*** Opening of Exercise data ***

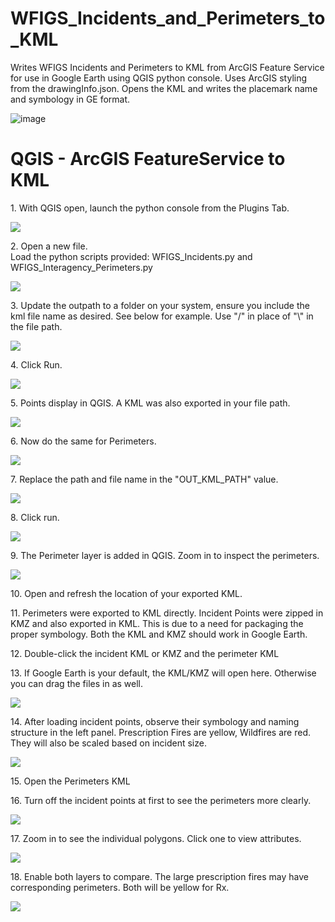 # WFIGS_Incidents_and_Perimeters_to_KML
Writes WFIGS Incidents and Perimeters to KML from ArcGIS Feature Service for use in Google Earth using QGIS python console. Uses ArcGIS styling from the drawingInfo.json. Opens the KML and writes the placemark name and symbology in GE format.  

![image](https://github.com/user-attachments/assets/f1f4b259-830c-4ac3-9e80-d23c9bd18bbd)


# QGIS - ArcGIS FeatureService to KML


1\. With QGIS open, launch the python console from the Plugins Tab.

![](https://colony-recorder.s3.amazonaws.com/files/2025-07-07/933f657a-f0f3-43f4-ac20-c3009e7e5c85/stack_animation.webp)


2\. Open a new file.\
Load the python scripts provided: WFIGS_Incidents.py and WFIGS_Interagency_Perimeters.py

![](https://colony-recorder.s3.amazonaws.com/files/2025-07-07/1d06bdf7-81bd-4140-9573-86e72e7865f2/stack_animation.webp)


3\. Update the outpath to a folder on your system, ensure you include the kml file name as desired. See below for example. Use "/" in place of "\\" in the file path.

![](https://ajeuwbhvhr.cloudimg.io/https://colony-recorder.s3.amazonaws.com/files/2025-07-07/315a3898-1e0e-402b-907d-2f3c81c1c9e9/ascreenshot.jpeg?tl_px=544,430&br_px=1920,1200&force_format=jpeg&q=100&width=1120.0&wat=1&wat_opacity=1&wat_gravity=northwest&wat_url=https://colony-recorder.s3.amazonaws.com/images/watermarks/FB923C_standard.png&wat_pad=664,397)


4\. Click Run.

![](https://ajeuwbhvhr.cloudimg.io/https://colony-recorder.s3.amazonaws.com/files/2025-07-07/4f29816c-4803-4453-ae59-233991b30774/ascreenshot.jpeg?tl_px=506,319&br_px=1883,1088&force_format=jpeg&q=100&width=1120.0&wat=1&wat_opacity=1&wat_gravity=northwest&wat_url=https://colony-recorder.s3.amazonaws.com/images/watermarks/FB923C_standard.png&wat_pad=524,277)


5\. Points display in QGIS. A KML was also exported in your file path.

![](https://ajeuwbhvhr.cloudimg.io/https://colony-recorder.s3.amazonaws.com/files/2025-07-07/42418443-8fb1-4171-92d4-e5d5b44311e9/ascreenshot.jpeg?tl_px=544,102&br_px=1920,871&force_format=jpeg&q=100&width=1120.0&wat=1&wat_opacity=1&wat_gravity=northwest&wat_url=https://colony-recorder.s3.amazonaws.com/images/watermarks/FB923C_standard.png&wat_pad=669,276)


6\. Now do the same for Perimeters.

![](https://ajeuwbhvhr.cloudimg.io/https://colony-recorder.s3.amazonaws.com/files/2025-07-07/434534f2-f84d-4239-b286-dd5a9f517d18/ascreenshot.jpeg?tl_px=544,364&br_px=1920,1133&force_format=jpeg&q=100&width=1120.0&wat=1&wat_opacity=1&wat_gravity=northwest&wat_url=https://colony-recorder.s3.amazonaws.com/images/watermarks/FB923C_standard.png&wat_pad=637,277)


7\. Replace the path and file name in the "OUT_KML_PATH" value.

![](https://ajeuwbhvhr.cloudimg.io/https://colony-recorder.s3.amazonaws.com/files/2025-07-07/c97bedba-23cc-4a63-a0ba-55c4a054044e/ascreenshot.jpeg?tl_px=544,430&br_px=1920,1200&force_format=jpeg&q=100&width=1120.0&wat=1&wat_opacity=1&wat_gravity=northwest&wat_url=https://colony-recorder.s3.amazonaws.com/images/watermarks/FB923C_standard.png&wat_pad=540,458)


8\. Click run.

![](https://ajeuwbhvhr.cloudimg.io/https://colony-recorder.s3.amazonaws.com/files/2025-07-07/65f00bbc-f157-42d7-9cdd-738451266962/ascreenshot.jpeg?tl_px=509,316&br_px=1885,1085&force_format=jpeg&q=100&width=1120.0&wat=1&wat_opacity=1&wat_gravity=northwest&wat_url=https://colony-recorder.s3.amazonaws.com/images/watermarks/FB923C_standard.png&wat_pad=524,277)


9\. The Perimeter layer is added in QGIS. Zoom in to inspect the perimeters.

![](https://ajeuwbhvhr.cloudimg.io/https://colony-recorder.s3.amazonaws.com/files/2025-07-07/d5aad71d-b03e-4810-9813-8b0556bea881/user_cropped_screenshot.webp?tl_px=272,215&br_px=1648,984&force_format=jpeg&q=100&width=1120.0)


10\. Open and refresh the location of your exported KML.


11\. Perimeters were exported to KML directly. Incident Points were zipped in KMZ and also exported in KML. This is due to a need for packaging the proper symbology. Both the KML and KMZ should work in Google Earth.


12\. Double-click the incident KML or KMZ and the perimeter KML


13\. If Google Earth is your default, the KML/KMZ will open here. Otherwise you can drag the files in as well.

![](https://ajeuwbhvhr.cloudimg.io/https://colony-recorder.s3.amazonaws.com/files/2025-07-07/00d2ce2a-d63e-4829-af59-92261822277e/ascreenshot.jpeg?tl_px=0,0&br_px=1376,769&force_format=jpeg&q=100&width=1120.0&wat=1&wat_opacity=1&wat_gravity=northwest&wat_url=https://colony-recorder.s3.amazonaws.com/images/watermarks/FB923C_standard.png&wat_pad=-18,201)


14\. After loading incident points, observe their symbology and naming structure in the left panel. Prescription Fires are yellow, Wildfires are red. They will also be scaled based on incident size.

![](https://ajeuwbhvhr.cloudimg.io/https://colony-recorder.s3.amazonaws.com/files/2025-07-07/8a6761ed-909b-4b3c-820f-48585a164eb5/ascreenshot.jpeg?tl_px=0,0&br_px=1376,769&force_format=jpeg&q=100&width=1120.0&wat=1&wat_opacity=1&wat_gravity=northwest&wat_url=https://colony-recorder.s3.amazonaws.com/images/watermarks/FB923C_standard.png&wat_pad=-21,207)


15\. Open the Perimeters KML


16\. Turn off the incident points at first to see the perimeters more clearly.

![](https://ajeuwbhvhr.cloudimg.io/https://colony-recorder.s3.amazonaws.com/files/2025-07-07/af9ea299-13de-45e4-aa8e-a32e9e2cde91/ascreenshot.jpeg?tl_px=0,0&br_px=1376,769&force_format=jpeg&q=100&width=1120.0&wat=1&wat_opacity=1&wat_gravity=northwest&wat_url=https://colony-recorder.s3.amazonaws.com/images/watermarks/FB923C_standard.png&wat_pad=-8,207)


17\. Zoom in to see the individual polygons.
Click one to view attributes.

![](https://colony-recorder.s3.amazonaws.com/files/2025-07-07/04a6c4c2-a64a-4398-b1c9-aacef897f664/stack_animation.webp)


18\. Enable both layers to compare. The large prescription fires may have corresponding perimeters. Both will be yellow for Rx.

![](https://colony-recorder.s3.amazonaws.com/files/2025-07-07/b0970835-8555-40ac-ac53-78f8e9c4572c/stack_animation.webp)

*** Close of Exercise data ***

Task to complete.
The answer must consist of every line from the entries that holds the string "exported".

Expected answer.
5\. Points display in QGIS. A KML was also exported in your file path.
10\. Open and refresh the location of your exported KML.
11\. Perimeters were exported to KML directly. Incident Points were zipped in KMZ and also exported in KML. This is due to a need for packaging the proper symbology. Both the KML and KMZ should work in Google Earth.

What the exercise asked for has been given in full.